Delante del monolito había como un brasero, del
que se elevaban vaharadas de un humo amarillo, repugnante, nauseabundo, que se
enroscaba formando una extraña espiral, como una serpiente inmensa y borrosa, en
torno al monumento.
A un lado de este brasero yacían dos figuras: una
muchacha, completamente desnuda, atada de pies y manos, y un niño que tendría
tan sólo unos meses. Al otro lado, se acuclillaba una vieja hechicera con un
extraño tambor en su regazo. Tocaba con las manos abiertas, con golpes pausados
y leves; pero yo no lo oía.
El ritmo de los cuerpos balanceantes empezó a
adquirir mayor rapidez. Entonces saltó una mujer desnuda al espacio que quedaba
libre entre la multitud y el monolito; llameaban sus ojos, su larga cabellera
flotaba alborotada mientras danzaba vertiginosamente sobre la punta de los pies,
dando vueltas por todo el espacio libre, hasta que cayó prosternada ante la
Piedra, y allí quedó inmóvil.

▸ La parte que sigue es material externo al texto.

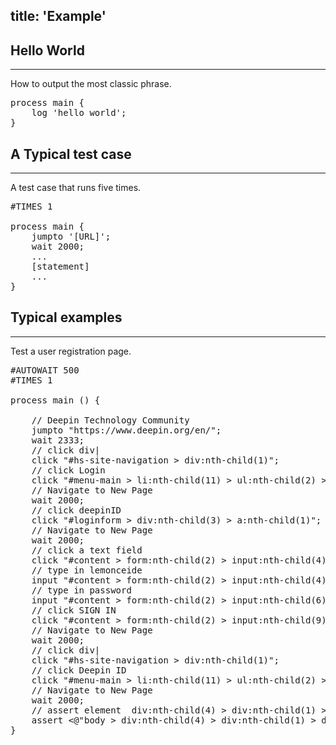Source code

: title: 'Example'
---

## Hello World
---
How to output the most classic phrase.
<pre class='sublemon'>
process main {
    log 'hello world';
}
</pre>


## A Typical test case
---
A test case that runs five times.

<pre class='sublemon'>
#TIMES 1

process main {
    jumpto '[URL]';
    wait 2000;
    ...
    [statement]
    ...
}
</pre>


## Typical examples
---
Test a user registration page.

<pre class='sublemon'>
#AUTOWAIT 500
#TIMES 1

process main () {

	// Deepin Technology Community
	jumpto "https://www.deepin.org/en/";
	wait 2333;
	// click div|
	click "#hs-site-navigation > div:nth-child(1)";
	// click Login
	click "#menu-main > li:nth-child(11) > ul:nth-child(2) > li:nth-child(1) > a:nth-child(1) > span:nth-child(1)";
	// Navigate to New Page
	wait 2000;
	// click deepinID
	click "#loginform > div:nth-child(3) > a:nth-child(1)";
	// Navigate to New Page
	wait 2000;
	// click a text field
	click "#content > form:nth-child(2) > input:nth-child(4)";
	// type in lemonceide
	input "#content > form:nth-child(2) > input:nth-child(4)" by "lemonceide";
	// type in password
	input "#content > form:nth-child(2) > input:nth-child(6)" by "password";
	// click SIGN IN
	click "#content > form:nth-child(2) > input:nth-child(9)";
	// Navigate to New Page
	wait 2000;
	// click div|
	click "#hs-site-navigation > div:nth-child(1)";
	// click Deepin ID
	click "#menu-main > li:nth-child(11) > ul:nth-child(2) > li:nth-child(1) > a:nth-child(1) > span:nth-child(1)";
	// Navigate to New Page
	wait 2000;
	// assert element <body > div:nth-child(4) > div:nth-child(1) > div:nth-child(1)> contains [lemonceide]
	assert <@"body > div:nth-child(4) > div:nth-child(1) > div:nth-child(1)"/> ~~ "lemonceide";
}
</pre>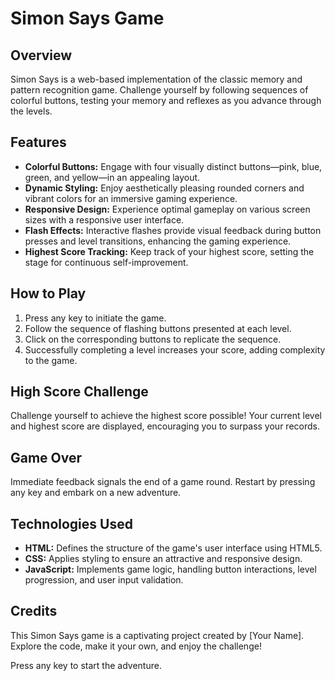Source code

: # Simon Says Game

## Overview
Simon Says is a web-based implementation of the classic memory and pattern recognition game. Challenge yourself by following sequences of colorful buttons, testing your memory and reflexes as you advance through the levels.

## Features
- **Colorful Buttons:** Engage with four visually distinct buttons—pink, blue, green, and yellow—in an appealing layout.
- **Dynamic Styling:** Enjoy aesthetically pleasing rounded corners and vibrant colors for an immersive gaming experience.
- **Responsive Design:** Experience optimal gameplay on various screen sizes with a responsive user interface.
- **Flash Effects:** Interactive flashes provide visual feedback during button presses and level transitions, enhancing the gaming experience.
- **Highest Score Tracking:** Keep track of your highest score, setting the stage for continuous self-improvement.

## How to Play
1. Press any key to initiate the game.
2. Follow the sequence of flashing buttons presented at each level.
3. Click on the corresponding buttons to replicate the sequence.
4. Successfully completing a level increases your score, adding complexity to the game.

## High Score Challenge
Challenge yourself to achieve the highest score possible! Your current level and highest score are displayed, encouraging you to surpass your records.

## Game Over
Immediate feedback signals the end of a game round. Restart by pressing any key and embark on a new adventure.

## Technologies Used
- **HTML:** Defines the structure of the game's user interface using HTML5.
- **CSS:** Applies styling to ensure an attractive and responsive design.
- **JavaScript:** Implements game logic, handling button interactions, level progression, and user input validation.

## Credits
This Simon Says game is a captivating project created by [Your Name]. Explore the code, make it your own, and enjoy the challenge!

Press any key to start the adventure.
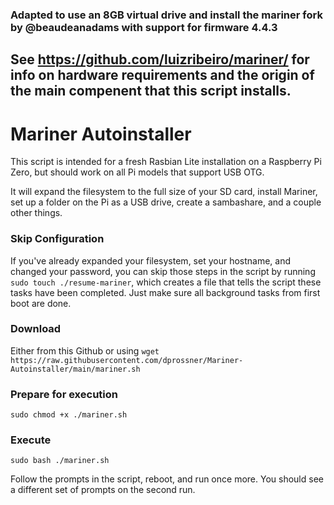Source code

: ### Adapted to use an 8GB virtual drive and install the mariner fork by @beaudeanadams with support for firmware 4.4.3

## See https://github.com/luizribeiro/mariner/ for info on hardware requirements and the origin of the main compenent that this script installs.

# Mariner Autoinstaller

This script is intended for a fresh Rasbian Lite installation on a Raspberry Pi Zero, but should work on all Pi models that support USB OTG.

It will expand the filesystem to the full size of your SD card, install Mariner, set up a folder on the Pi as a USB drive, create a sambashare, and a couple other things.
### Skip Configuration
If you've already expanded your filesystem, set your hostname, and changed your password, you can skip those steps in the script by running
`sudo touch ./resume-mariner`, which creates a file that tells the script these tasks have been completed. Just make sure all background tasks from first boot are done.


### Download
Either from this Github or using
`wget https://raw.githubusercontent.com/dprossner/Mariner-Autoinstaller/main/mariner.sh`

### Prepare for execution
`sudo chmod +x ./mariner.sh`

### Execute
`sudo bash ./mariner.sh`

Follow the prompts in the script, reboot, and run once more.
You should see a different set of prompts on the second run.
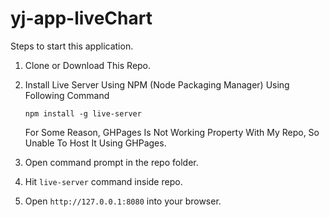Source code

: # yj-app-liveChart

Steps to start this application.

1. Clone or Download This Repo.
2. Install Live Server Using NPM (Node Packaging Manager) Using Following Command

   `npm install -g live-server`
   
   For Some Reason, GHPages Is Not Working Property With My Repo, So Unable To Host It Using GHPages. 
3. Open command prompt in the repo folder.
4. Hit `live-server` command inside repo.
5. Open `http://127.0.0.1:8080` into your browser.

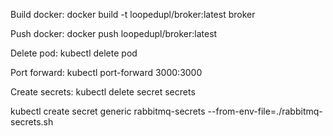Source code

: Build docker:
docker build -t loopedupl/broker:latest broker

Push docker:
docker push loopedupl/broker:latest

Delete pod:
kubectl delete pod <pod-name>

Port forward:
kubectl port-forward <pod-name> 3000:3000

Create secrets:
kubectl delete secret secrets

kubectl create secret generic rabbitmq-secrets --from-env-file=./rabbitmq-secrets.sh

Inmediatamente la siguió una figura fantástica, un
hombre vestido tan sólo con una piel de macho cabrío colgando de la cintura, y
cuyas facciones estaban totalmente ocultas por una máscara fabricada con una
enorme cabeza de lobo, de tal manera que daba la impresión de un ser monstruoso,
pesadillesco, mezcla horrible de elementos humanos y bestiales. Sostenía en la
mano un haz de varas de abeto, atado por los extremos más gruesos. La luz de la
luna brillaba en una pesada cadena de oro que llevaba enlazada en el cuello.
Prendida a esta cadena, llevaba otra de cuyo extremo debería haber colgado algún
objeto que, sin embargo, faltaba.
La multitud agitaba los brazos con
violencia y redoblaba sus gritos, mientras esa grotesca criatura galopaba por el
espacio abierto dando muchos saltos y cabriolas. Se acercó a la mujer que yacía
al pie del monolito y comenzó a azotarla con las varas; entonces ella se levantó
de un salto y se entregó a la danza más salvaje e increíble que había visto en
mi vida. Su atormentador bailó con ella manteniendo el mismo ritmo, colocándose
a su altura en cada giro y cada salto, al tiempo que descargaba unos golpes
despiadados sobre su cuerpo desnudo. Y a cada golpe que le daba gritaba una
palabra extraña; y así una y otra vez, y toda la gente le coreaba. Podía verles
mover los labios. Ahora el débil murmullo de sus voces se fundió y se hizo un
solo grito, distante y lejano, repetido continuamente en un éxtasis frenético.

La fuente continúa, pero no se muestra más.